#### THE INPUT

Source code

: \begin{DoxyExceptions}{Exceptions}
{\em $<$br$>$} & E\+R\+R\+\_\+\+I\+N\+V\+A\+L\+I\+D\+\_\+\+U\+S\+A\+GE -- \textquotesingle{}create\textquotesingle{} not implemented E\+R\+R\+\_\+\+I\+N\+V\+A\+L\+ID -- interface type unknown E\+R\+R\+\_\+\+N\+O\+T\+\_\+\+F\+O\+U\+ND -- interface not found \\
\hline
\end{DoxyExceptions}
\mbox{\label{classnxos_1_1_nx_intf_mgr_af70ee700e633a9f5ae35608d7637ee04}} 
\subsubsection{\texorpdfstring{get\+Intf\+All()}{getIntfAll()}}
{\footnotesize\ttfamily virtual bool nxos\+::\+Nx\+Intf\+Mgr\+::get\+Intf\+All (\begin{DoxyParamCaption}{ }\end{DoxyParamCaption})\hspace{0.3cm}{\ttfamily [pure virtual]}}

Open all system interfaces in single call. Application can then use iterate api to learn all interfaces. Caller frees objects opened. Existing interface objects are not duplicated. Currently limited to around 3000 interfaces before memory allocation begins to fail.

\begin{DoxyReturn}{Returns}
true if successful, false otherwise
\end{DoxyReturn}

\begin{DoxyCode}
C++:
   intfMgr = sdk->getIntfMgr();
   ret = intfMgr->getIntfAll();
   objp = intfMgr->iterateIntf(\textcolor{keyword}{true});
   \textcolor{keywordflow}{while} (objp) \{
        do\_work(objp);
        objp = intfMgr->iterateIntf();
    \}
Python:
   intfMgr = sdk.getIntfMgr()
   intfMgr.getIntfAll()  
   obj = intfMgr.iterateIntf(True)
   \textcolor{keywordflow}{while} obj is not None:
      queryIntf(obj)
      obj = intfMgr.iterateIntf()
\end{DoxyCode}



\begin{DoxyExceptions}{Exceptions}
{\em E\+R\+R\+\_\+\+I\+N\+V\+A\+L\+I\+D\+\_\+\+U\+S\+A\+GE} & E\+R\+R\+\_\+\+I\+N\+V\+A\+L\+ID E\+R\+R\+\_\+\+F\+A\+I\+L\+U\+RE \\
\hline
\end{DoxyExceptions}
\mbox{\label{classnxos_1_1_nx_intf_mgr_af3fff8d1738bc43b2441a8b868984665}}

########

ABOUT THIS EXERCISE
An exact repeat of the lines from the one containing "true if successful, false otherwise" through the final line of the entries is the whole answer.

WRITTEN RESPONSE
true if successful, false otherwise
\end{DoxyReturn}

\begin{DoxyCode}
C++:
   intfMgr = sdk->getIntfMgr();
   ret = intfMgr->getIntfAll();
   objp = intfMgr->iterateIntf(\textcolor{keyword}{true});
   \textcolor{keywordflow}{while} (objp) \{
        do\_work(objp);
        objp = intfMgr->iterateIntf();
    \}
Python:
   intfMgr = sdk.getIntfMgr()
   intfMgr.getIntfAll()  
   obj = intfMgr.iterateIntf(True)
   \textcolor{keywordflow}{while} obj is not None:
      queryIntf(obj)
      obj = intfMgr.iterateIntf()
\end{DoxyCode}



\begin{DoxyExceptions}{Exceptions}
{\em E\+R\+R\+\_\+\+I\+N\+V\+A\+L\+I\+D\+\_\+\+U\+S\+A\+GE} & E\+R\+R\+\_\+\+I\+N\+V\+A\+L\+ID E\+R\+R\+\_\+\+F\+A\+I\+L\+U\+RE \\
\hline
\end{DoxyExceptions}
\mbox{\label{classnxos_1_1_nx_intf_mgr_af3fff8d1738bc43b2441a8b868984665}}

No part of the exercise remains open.